In 2003, the Minnesota Legislature passed a law that all gasoline sold in Minnesota be required to contain 10 percent ethanol. The move would appear to have created a ready made market for producers. Even so, Chippewa Valley members are concerned about the possibility of an overabundance of ethanol being available for sale. Bill Lee is General Manager of the Chippewa Valley Ethanol Company and chairman of the board for the Renewable Fuels Association.
Bill Lee, Chippewa Valley Ethanol Company: "What is a little different here is we're selling ethanol into a gasoline system that is much, much huger than our supply and it has show tremendous ability to absorb a lot of more ethanol and I see that continuing for some time."
One of the advantages to becoming a part of ventures like Chippewa Valley is the increase in income gained by taking grain to an ethanol plant instead of delivering it to an elevator. Members receive an eight cent per bushel premium over market price and the average payment is now $2.61 per bushel. Recently, shareholders were paid a 50-cent a bushel dividend. Part of the dividend was made possible through the sale of co-products produced by the fermentation process like distillers dried grains and solubles, or DDGS. Chippewa Valley sells 11,500 tons of DDGS each month as animal feed to in a 30-mile radius of the plant.
In addition, some of the alcohol is being sold as an industrial solvent and a small amount of wheat, rye, and rose petals have been fermented for Infinite Spirits line of Shakers vodkas.
But one of the more significant moves is the distribution of E85, a fuel blend that is 85% ethanol, to 20 gas stations in the area. Though it can only be used in Flexible Fuel Vehicles, or FFV's, there is a significant price and environmental advantage to using this specialized mixture.
Tolifson owns an FFV, one of approximately four million on the road today, and plans to keep the fuel in the tanks on his property. Though he has experienced a two-mile per gallon drop in fuel efficiency, his pick-up truck has not shown any loss of performance.

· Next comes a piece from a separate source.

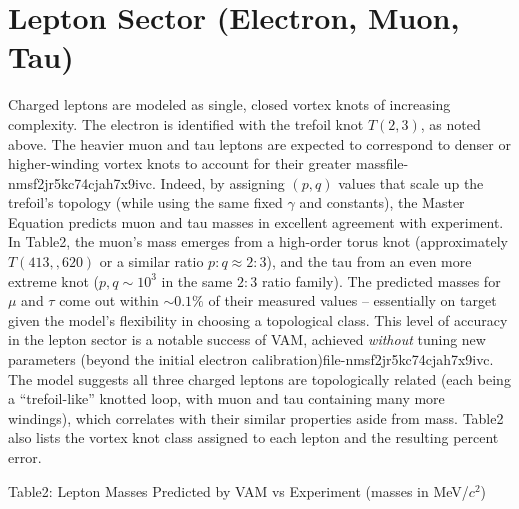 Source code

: \section*{Lepton Sector (Electron, Muon, Tau)}

Charged leptons are modeled as single, closed vortex knots of increasing complexity. The electron is identified with the trefoil knot $T(2,3)$, as noted above. The heavier muon and tau leptons are expected to correspond to denser or higher-winding vortex knots to account for their greater massfile-nmsf2jr5kc74cjah7x9ivc. Indeed, by assigning $(p,q)$ values that scale up the trefoil’s topology (while using the same fixed $\gamma$ and constants), the Master Equation predicts muon and tau masses in excellent agreement with experiment. In Table2, the muon’s mass emerges from a high-order torus knot (approximately $T(413,,620)$ or a similar ratio $p:q\approx2:3$), and the tau from an even more extreme knot ($p,q\sim10^3$ in the same $2:3$ ratio family). The predicted masses for $\mu$ and $\tau$ come out within $\sim0.1\%$ of their measured values – essentially on target given the model’s flexibility in choosing a topological class. This level of accuracy in the lepton sector is a notable success of VAM, achieved \textit{without} tuning new parameters (beyond the initial electron calibration)file-nmsf2jr5kc74cjah7x9ivc. The model suggests all three charged leptons are topologically related (each being a “trefoil-like” knotted loop, with muon and tau containing many more windings), which correlates with their similar properties aside from mass. Table2 also lists the vortex knot class assigned to each lepton and the resulting percent error.


Table2: Lepton Masses Predicted by VAM vs Experiment (masses in MeV/$c^2$)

Sales of all the E85 produced in Minnesota passed the two million gallon mark in 2003 and three million gallons does not appear to be out of the question for 2004. The increase in use of the special blend has been aided by a combination of federal grants and the work of several grass roots groups like the American Lung Association of Minnesota. Tim Gerlach is in charge of Outdoor Air Programs for the group. <
Tim Gerlach, American Lung Association of Minnesota: "Well, initially in 1998 when we started when the E85 team in the state, the pilot market began it was very difficult. Primarily, retailers had never heard of E85, there were not that many vehicles or potential users on the road, which was a tough sell. And when we went into visit with a station we had to offer to purchase all of the equipment, install the equipment at their station. However, now I believe retailers, service stations are beginning to see the potential. There are a lot of vehicles on the road, more and more every year, they're starting to see their competitor down the street starting to sell some fuel and make some money at it."
The efforts of the Lung Association and other affiliated organizations have spawned the largest concentration of E85 pumps in the United States at close to 100.

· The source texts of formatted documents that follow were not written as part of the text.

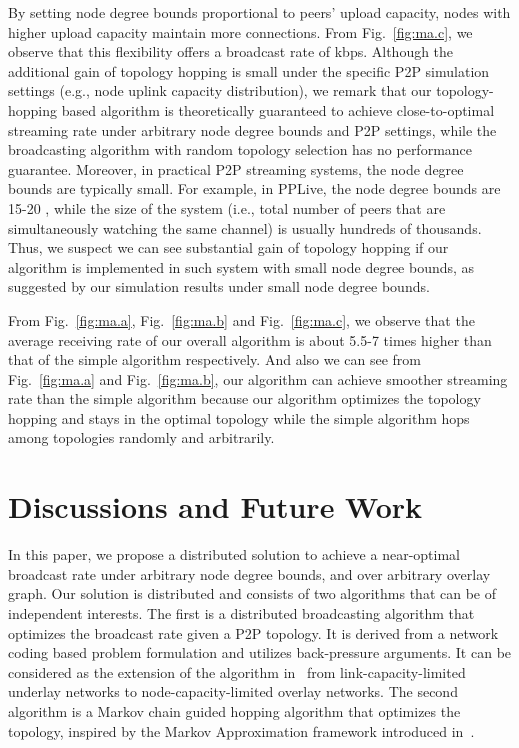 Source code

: \documentclass[10pt,conference]{IEEEtran}
\begin{document}
By setting node degree bounds proportional to peers' upload capacity, nodes with higher upload capacity maintain more connections. From Fig.~\ref{fig:ma.c}, we observe that this flexibility offers a broadcast rate of  kbps. Although the additional gain of topology hopping is small under the specific P2P simulation settings (e.g., node uplink capacity distribution), we remark that our topology-hopping based algorithm is theoretically guaranteed to achieve close-to-optimal streaming rate under arbitrary node degree bounds and P2P settings, while the broadcasting algorithm with random topology selection has no performance guarantee. Moreover, in practical P2P streaming systems, the node degree bounds are typically small. For example, in PPLive, the node degree bounds are 15-20 \cite{streaming_capacity.allerton09}, while the size of the system (i.e., total number of peers that are simultaneously watching the same channel) is usually hundreds of thousands. Thus, we suspect we can see substantial gain of topology hopping if our algorithm is implemented in such system with small node degree bounds, as suggested by our simulation results under small node degree bounds.

From Fig.~\ref{fig:ma.a}, Fig.~\ref{fig:ma.b} and Fig.~\ref{fig:ma.c}, we observe that the average receiving rate of our overall algorithm is about 5.5-7 times higher than that of the simple algorithm respectively. And also we can see from Fig.~\ref{fig:ma.a} and Fig.~\ref{fig:ma.b}, our algorithm can achieve smoother streaming rate than the simple algorithm because our algorithm optimizes the topology hopping and stays in the optimal topology while the simple algorithm hops among topologies randomly and arbitrarily.

\section{Discussions and Future Work}

\label{sec:conclusion}

In this paper, we propose a distributed solution to achieve a
near-optimal broadcast rate under arbitrary node degree bounds, and
over arbitrary overlay graph. Our solution is distributed and
consists of two algorithms that can be of independent interests. The
first is a distributed broadcasting algorithm that optimizes the
broadcast rate given a P2P topology. It is derived from a network
coding based problem formulation and utilizes back-pressure
arguments. It can be considered as the extension of the algorithm
in~\cite{ho2009dynamic} from link-capacity-limited underlay networks
to node-capacity-limited overlay networks. The second algorithm is a
Markov chain guided hopping algorithm that optimizes the topology,
inspired by the Markov Approximation framework introduced
in~\cite{MA:CLSC10}.
\end{document}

For consumers, the pollution-reduction benefits are not as visible as the price at the pump. In the Twin Cities suburb of Egan, Minnesota, gas wars have reduced the normal price break of five to 25 cents below the lowest E10 grade to only a penny. But in Benson, a gallon of E85 runs almost 20 cents less per gallon.
Industry observer groups, like the Minneapolis- based Institute for Local Self-Reliance, see the highest payback from ethanol production in what it does for the community surrounding the plant. David Morris is vice-president of the ILSR.

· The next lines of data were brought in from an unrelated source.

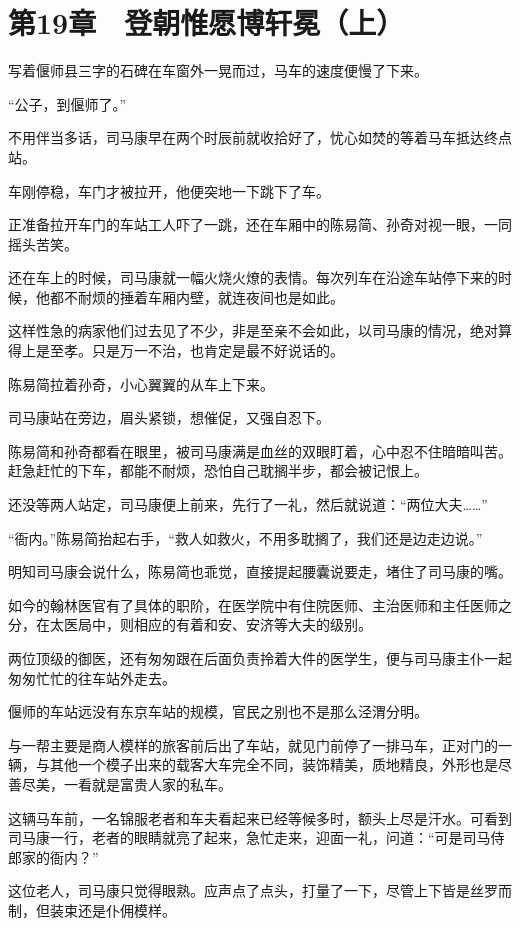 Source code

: \section{第19章　登朝惟愿博轩冕（上）}

写着偃师县三字的石碑在车窗外一晃而过，马车的速度便慢了下来。

“公子，到偃师了。”

不用伴当多话，司马康早在两个时辰前就收拾好了，忧心如焚的等着马车抵达终点站。

车刚停稳，车门才被拉开，他便突地一下跳下了车。

正准备拉开车门的车站工人吓了一跳，还在车厢中的陈易简、孙奇对视一眼，一同摇头苦笑。

还在车上的时候，司马康就一幅火烧火燎的表情。每次列车在沿途车站停下来的时候，他都不耐烦的捶着车厢内壁，就连夜间也是如此。

这样性急的病家他们过去见了不少，非是至亲不会如此，以司马康的情况，绝对算得上是至孝。只是万一不治，也肯定是最不好说话的。

陈易简拉着孙奇，小心翼翼的从车上下来。

司马康站在旁边，眉头紧锁，想催促，又强自忍下。

陈易简和孙奇都看在眼里，被司马康满是血丝的双眼盯着，心中忍不住暗暗叫苦。赶急赶忙的下车，都能不耐烦，恐怕自己耽搁半步，都会被记恨上。

还没等两人站定，司马康便上前来，先行了一礼，然后就说道：“两位大夫……”

“衙内。”陈易简抬起右手，“救人如救火，不用多耽搁了，我们还是边走边说。”

明知司马康会说什么，陈易简也乖觉，直接提起腰囊说要走，堵住了司马康的嘴。

如今的翰林医官有了具体的职阶，在医学院中有住院医师、主治医师和主任医师之分，在太医局中，则相应的有着和安、安济等大夫的级别。

两位顶级的御医，还有匆匆跟在后面负责拎着大件的医学生，便与司马康主仆一起匆匆忙忙的往车站外走去。

偃师的车站远没有东京车站的规模，官民之别也不是那么泾渭分明。

与一帮主要是商人模样的旅客前后出了车站，就见门前停了一排马车，正对门的一辆，与其他一个模子出来的载客大车完全不同，装饰精美，质地精良，外形也是尽善尽美，一看就是富贵人家的私车。

这辆马车前，一名锦服老者和车夫看起来已经等候多时，额头上尽是汗水。可看到司马康一行，老者的眼睛就亮了起来，急忙走来，迎面一礼，问道：“可是司马侍郎家的衙内？”

这位老人，司马康只觉得眼熟。应声点了点头，打量了一下，尽管上下皆是丝罗而制，但装束还是仆佣模样。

David Morris, VP ILSR: "...to me, ownership matters and the problem with the ethanol policy of the country right now is that to them only production matters. So, they want to get more and more ethanol produced and I do too but if the ethanol produced is produced by large absentee owned plants it really isn't going to help the farmer."
And Lee would agree that the investment is worth the risk.
Bill Lee, Chippewa Valley Ethanol: "...most of the conventional wisdom right now is we seem to be in an era where we're not going to go back to inexpensive energy anytime real soon. And so that would tend to say the people who put their -- took a little bit of a risk in this form of renewable energy maybe made a good move."
For Market to Market, I'm David Miller.